[Opening Extracted records section]

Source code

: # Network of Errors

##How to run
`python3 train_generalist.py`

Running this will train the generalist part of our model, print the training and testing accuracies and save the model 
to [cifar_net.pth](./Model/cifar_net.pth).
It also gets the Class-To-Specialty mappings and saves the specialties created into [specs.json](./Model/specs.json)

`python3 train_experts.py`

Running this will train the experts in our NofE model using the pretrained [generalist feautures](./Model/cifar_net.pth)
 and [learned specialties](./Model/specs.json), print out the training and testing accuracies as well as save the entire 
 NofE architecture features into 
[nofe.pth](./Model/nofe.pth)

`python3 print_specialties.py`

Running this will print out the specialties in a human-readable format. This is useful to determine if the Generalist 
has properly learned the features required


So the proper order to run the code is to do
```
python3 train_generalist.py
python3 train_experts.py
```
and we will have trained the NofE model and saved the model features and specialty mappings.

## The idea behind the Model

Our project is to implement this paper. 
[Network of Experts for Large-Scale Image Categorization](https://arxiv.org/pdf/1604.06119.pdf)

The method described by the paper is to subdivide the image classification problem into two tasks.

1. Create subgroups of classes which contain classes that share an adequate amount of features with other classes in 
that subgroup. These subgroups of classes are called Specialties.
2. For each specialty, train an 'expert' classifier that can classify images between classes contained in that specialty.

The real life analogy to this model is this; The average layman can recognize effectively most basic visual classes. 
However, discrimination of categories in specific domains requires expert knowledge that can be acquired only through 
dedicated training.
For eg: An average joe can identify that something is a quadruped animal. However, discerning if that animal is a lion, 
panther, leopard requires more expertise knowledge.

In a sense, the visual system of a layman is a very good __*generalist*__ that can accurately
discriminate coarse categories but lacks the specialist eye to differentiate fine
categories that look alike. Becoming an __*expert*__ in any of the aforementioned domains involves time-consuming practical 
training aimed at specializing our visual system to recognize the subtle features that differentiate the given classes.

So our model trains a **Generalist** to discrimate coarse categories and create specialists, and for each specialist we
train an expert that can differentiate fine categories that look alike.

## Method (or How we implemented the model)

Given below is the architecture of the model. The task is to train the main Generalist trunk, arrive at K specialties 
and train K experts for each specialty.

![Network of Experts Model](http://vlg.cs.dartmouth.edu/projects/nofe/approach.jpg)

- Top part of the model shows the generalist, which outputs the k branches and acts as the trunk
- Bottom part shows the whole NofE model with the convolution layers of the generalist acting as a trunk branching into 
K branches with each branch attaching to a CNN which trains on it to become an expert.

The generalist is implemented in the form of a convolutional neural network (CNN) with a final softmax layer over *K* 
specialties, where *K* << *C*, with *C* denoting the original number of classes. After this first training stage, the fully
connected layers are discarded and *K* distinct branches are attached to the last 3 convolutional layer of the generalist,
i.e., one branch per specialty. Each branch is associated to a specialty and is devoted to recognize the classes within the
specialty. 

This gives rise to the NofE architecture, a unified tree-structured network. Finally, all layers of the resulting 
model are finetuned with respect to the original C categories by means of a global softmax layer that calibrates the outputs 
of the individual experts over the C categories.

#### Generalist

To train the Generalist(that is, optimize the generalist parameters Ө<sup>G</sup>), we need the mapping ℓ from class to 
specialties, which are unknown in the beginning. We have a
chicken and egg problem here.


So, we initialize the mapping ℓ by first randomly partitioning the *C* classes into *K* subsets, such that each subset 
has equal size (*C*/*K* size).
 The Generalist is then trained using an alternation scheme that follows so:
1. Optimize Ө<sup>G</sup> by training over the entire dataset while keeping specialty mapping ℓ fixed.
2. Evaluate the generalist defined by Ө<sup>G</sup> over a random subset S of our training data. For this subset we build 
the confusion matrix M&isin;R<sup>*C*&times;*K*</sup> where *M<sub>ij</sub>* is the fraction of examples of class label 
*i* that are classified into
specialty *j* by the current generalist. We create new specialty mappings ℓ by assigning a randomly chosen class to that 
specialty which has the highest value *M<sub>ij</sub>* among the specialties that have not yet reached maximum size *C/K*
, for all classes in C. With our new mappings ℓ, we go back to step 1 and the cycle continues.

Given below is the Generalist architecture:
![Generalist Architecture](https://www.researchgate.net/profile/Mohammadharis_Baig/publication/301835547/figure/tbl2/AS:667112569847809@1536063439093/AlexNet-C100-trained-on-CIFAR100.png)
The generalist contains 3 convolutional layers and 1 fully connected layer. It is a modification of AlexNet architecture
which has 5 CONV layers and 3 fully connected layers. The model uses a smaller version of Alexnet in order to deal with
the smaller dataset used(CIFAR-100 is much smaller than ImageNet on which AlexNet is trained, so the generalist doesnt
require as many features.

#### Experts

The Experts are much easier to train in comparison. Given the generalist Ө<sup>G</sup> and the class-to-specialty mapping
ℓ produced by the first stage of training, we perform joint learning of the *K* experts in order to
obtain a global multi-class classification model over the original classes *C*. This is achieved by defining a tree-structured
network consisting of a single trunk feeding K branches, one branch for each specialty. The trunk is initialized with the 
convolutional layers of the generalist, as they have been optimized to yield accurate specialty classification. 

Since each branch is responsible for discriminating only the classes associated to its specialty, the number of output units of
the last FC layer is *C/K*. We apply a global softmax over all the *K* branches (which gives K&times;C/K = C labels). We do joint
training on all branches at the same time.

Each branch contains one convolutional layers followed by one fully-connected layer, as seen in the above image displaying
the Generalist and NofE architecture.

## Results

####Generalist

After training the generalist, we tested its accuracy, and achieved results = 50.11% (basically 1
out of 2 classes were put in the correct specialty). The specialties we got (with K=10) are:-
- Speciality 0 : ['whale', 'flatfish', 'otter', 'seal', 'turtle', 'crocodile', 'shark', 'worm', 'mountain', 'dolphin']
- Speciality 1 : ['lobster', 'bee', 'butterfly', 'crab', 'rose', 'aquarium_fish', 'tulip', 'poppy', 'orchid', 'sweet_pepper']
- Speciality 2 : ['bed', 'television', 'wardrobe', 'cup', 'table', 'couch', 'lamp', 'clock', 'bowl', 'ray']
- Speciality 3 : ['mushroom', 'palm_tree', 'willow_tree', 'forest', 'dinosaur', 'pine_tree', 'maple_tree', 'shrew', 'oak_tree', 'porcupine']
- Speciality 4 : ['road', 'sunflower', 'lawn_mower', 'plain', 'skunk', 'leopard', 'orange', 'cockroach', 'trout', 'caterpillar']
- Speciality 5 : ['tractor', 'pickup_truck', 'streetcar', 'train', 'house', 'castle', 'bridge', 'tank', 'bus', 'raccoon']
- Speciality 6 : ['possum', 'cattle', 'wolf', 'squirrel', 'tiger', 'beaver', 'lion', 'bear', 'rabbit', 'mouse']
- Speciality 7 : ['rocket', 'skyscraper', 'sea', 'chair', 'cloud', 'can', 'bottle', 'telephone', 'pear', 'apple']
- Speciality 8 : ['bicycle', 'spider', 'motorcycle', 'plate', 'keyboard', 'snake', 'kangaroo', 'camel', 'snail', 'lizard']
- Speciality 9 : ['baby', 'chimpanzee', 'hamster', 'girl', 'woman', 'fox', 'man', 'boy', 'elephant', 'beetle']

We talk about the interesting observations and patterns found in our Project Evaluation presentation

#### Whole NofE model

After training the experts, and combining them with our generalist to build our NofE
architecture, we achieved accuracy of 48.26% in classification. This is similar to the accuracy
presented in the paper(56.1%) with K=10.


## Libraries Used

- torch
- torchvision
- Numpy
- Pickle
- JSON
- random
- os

[Closing Extracted records section]

» What you have to do: Your answer should consist only of the lines above between the line holding "discriminate coarse categories" and the line holding "The generalist is implemented", inclusive, each transcribed exactly.

» Written response:
discriminate coarse categories but lacks the specialist eye to differentiate fine
categories that look alike. Becoming an __*expert*__ in any of the aforementioned domains involves time-consuming practical 
training aimed at specializing our visual system to recognize the subtle features that differentiate the given classes.

So our model trains a **Generalist** to discrimate coarse categories and create specialists, and for each specialist we
train an expert that can differentiate fine categories that look alike.

## Method (or How we implemented the model)

Given below is the architecture of the model. The task is to train the main Generalist trunk, arrive at K specialties 
and train K experts for each specialty.

![Network of Experts Model](http://vlg.cs.dartmouth.edu/projects/nofe/approach.jpg)

- Top part of the model shows the generalist, which outputs the k branches and acts as the trunk
- Bottom part shows the whole NofE model with the convolution layers of the generalist acting as a trunk branching into 
K branches with each branch attaching to a CNN which trains on it to become an expert.

The generalist is implemented in the form of a convolutional neural network (CNN) with a final softmax layer over *K* 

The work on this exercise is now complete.